I tell you there were a lot of what Pop called “stormy emotions” whirling around in our minds when, a little later, the five of us got back into the car and drove on down the lane in the direction of the Sugar Creek schoolhouse, to find a place in the road large enough to turn around in.

We talked a lot, and tried to make plans, Poetry and I especially in the back seat. I simply couldn’t understand my parents’ attitude. There was Pop’s fence with an ugly hole in it, and Ida was missing, and yet he was very calm and very set in his mind about what NOT to do. “Like your mother says, Bill, we don’t know that Bob did it. It won’t cost much to repair the fence—and next year, we’ll raise another melon that’ll be even bigger and better.”

I stormed awhile there in the back seat until I got strict orders from both my parents to calm down—Mom making it easier for me to by adding as we pulled up to Theodore Collins on our mailbox, “We’re Christians. We don’t take revenge on people. We’re going to commit this thing to the Lord and see what good He will bring out of it?”

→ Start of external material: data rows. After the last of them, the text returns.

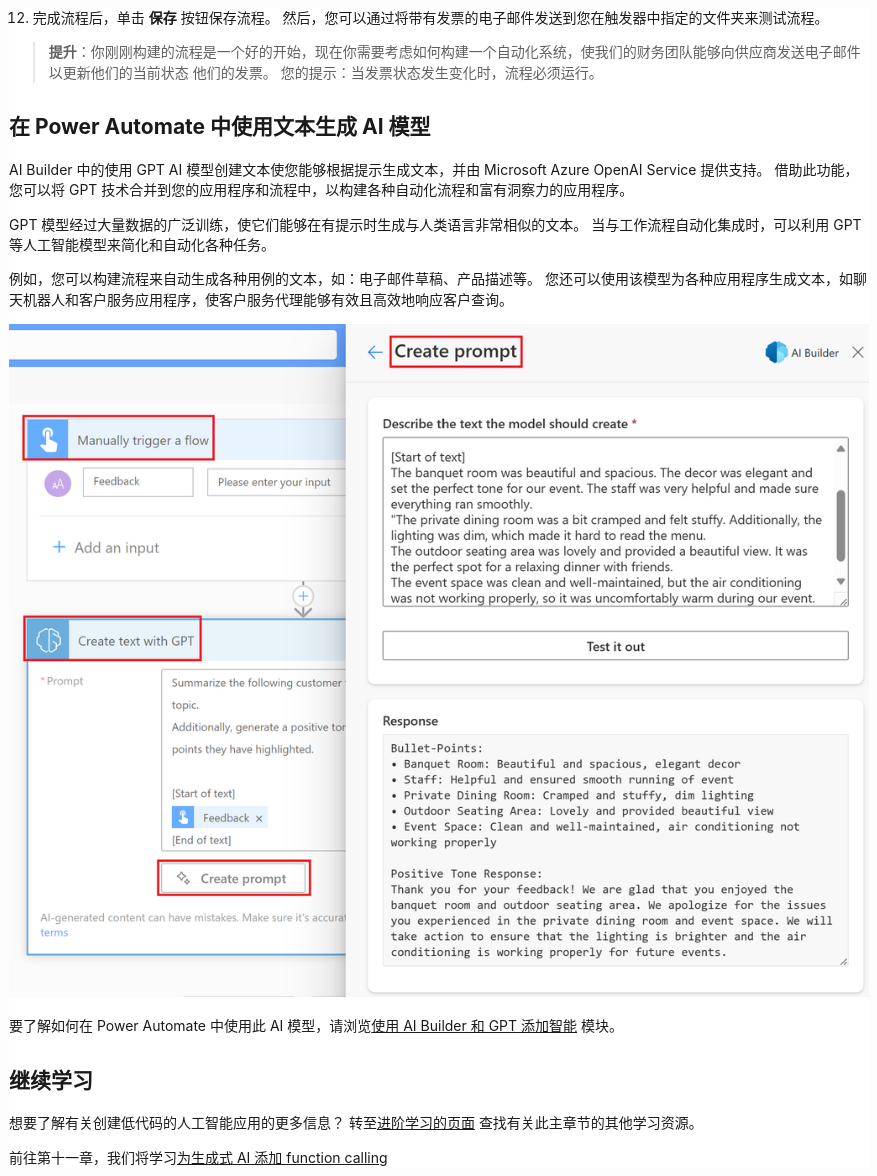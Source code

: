 12. 完成流程后，单击 **保存** 按钮保存流程。 然后，您可以通过将带有发票的电子邮件发送到您在触发器中指定的文件夹来测试流程。

> **提升**：你刚刚构建的流程是一个好的开始，现在你需要考虑如何构建一个自动化系统，使我们的财务团队能够向供应商发送电子邮件以更新他们的当前状态 他们的发票。 您的提示：当发票状态发生变化时，流程必须运行。

## 在 Power Automate 中使用文本生成 AI 模型

AI Builder 中的使用 GPT AI 模型创建文本使您能够根据提示生成文本，并由 Microsoft Azure OpenAI Service 提供支持。 借助此功能，您可以将 GPT 技术合并到您的应用程序和流程中，以构建各种自动化流程和富有洞察力的应用程序。

GPT 模型经过大量数据的广泛训练，使它们能够在有提示时生成与人类语言非常相似的文本。 当与工作流程自动化集成时，可以利用 GPT 等人工智能模型来简化和自动化各种任务。

例如，您可以构建流程来自动生成各种用例的文本，如：电子邮件草稿、产品描述等。 您还可以使用该模型为各种应用程序生成文本，如聊天机器人和客户服务应用程序，使客户服务代理能够有效且高效地响应客户查询。

![创建提示](../../images/create-prompt-gpt.png?WT.mc_id=academic-105485-koreyst)

要了解如何在 Power Automate 中使用此 AI 模型，请浏览[使用 AI Builder 和 GPT 添加智能](https://learn.microsoft.com/training/modules/ai-builder-text-generation/?WT.mc_id=academic-109639-somelezediko) 模块。

## 继续学习

想要了解有关创建低代码的人工智能应用的更多信息？ 转至[进阶学习的页面](../../../13-continued-learning/translations/cn/README.md?WT.mc_id=academic-105485-koreyst) 查找有关此主章节的其他学习资源。

前往第十一章，我们将学习[为生成式 AI 添加 function calling](../../../11-integrating-with-function-calling/translations/cn/README.md?WT.mc_id=academic-105485-koreyst)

It was quite awhile before things were quiet around the Collins’ farm, that night, with Pop and Mom and Charlotte Ann in the house, and Poetry and I in our hot cots in the tent under the plum tree.

Tomorrow, when the Gang got together at the Little-Jim tree, we’d decide what to do—only it seemed like Mom’s attitude was going to be like a lasso on a rodeo steer to keep me from doing what I really wanted to do, which was to hunt up Bob Till himself and face him with the question of what he had done with my watermelon.

“Listen,” all of a sudden I hissed to Poetry in his cot, and before he could answer, I went on, “If we can find out what happened to the melon, maybe we can still get the seed from it. Anybody he sold it to wouldn’t eat the seeds.”

At breakfast table next morning, Pop’s prayer was a little longer than usual, and seemed sort of meant for me to hear. Right in the middle of it, while Charlotte Ann, in the crook of Mom’s arm, was wriggling and squirming and reaching both hands and half-fussing to get started eating, Pop said, “... and bless with a very special blessing those who have sinned against themselves and against Thee by breaking the commandment ‘Thou shalt not steal.’ Help us to love them and to show them by our lives that the Christian life is the only truly satisfying life. Keep us under Thy control ...”

That last request bothered me a little on account of it seemed like I wanted to be under my own control all day, and that if I was going to be under Anybody Else’s control I might not get to help teach Bob Till or whoever-it-was had cut the hole in Pop’s new fence and stolen that watermelon, a good-old-fashioned lesson by giving him a licking.

Mom’s buckwheat pancakes were the best Poetry had ever tasted, he told her—which was probably his excuse for tasting so many of them. He certainly knew how to make Mom’s eyes twinkle, Mom liking boys so well. In fact all the boys of the Sugar Creek Gang liked Mom so well they stopped at our house every chance they got just to make her eyes twinkle while they ate some of her cookies or a piece of one of her pies.

Mom surprised us all, right then, by saying, “Last night while I couldn’t sleep for a while, I got to thinking about whoever took your melon and cut the hole in the fence, and it seemed the Lord wanted me to pray for him or them. I feel so sorry for boys who do things like that.” Mom sighed heavily and I noticed her eyes had a faraway expression in them. Just looking at her, made me think it would be pretty hard for me to be a bad boy as long as I had such a wonderful mother.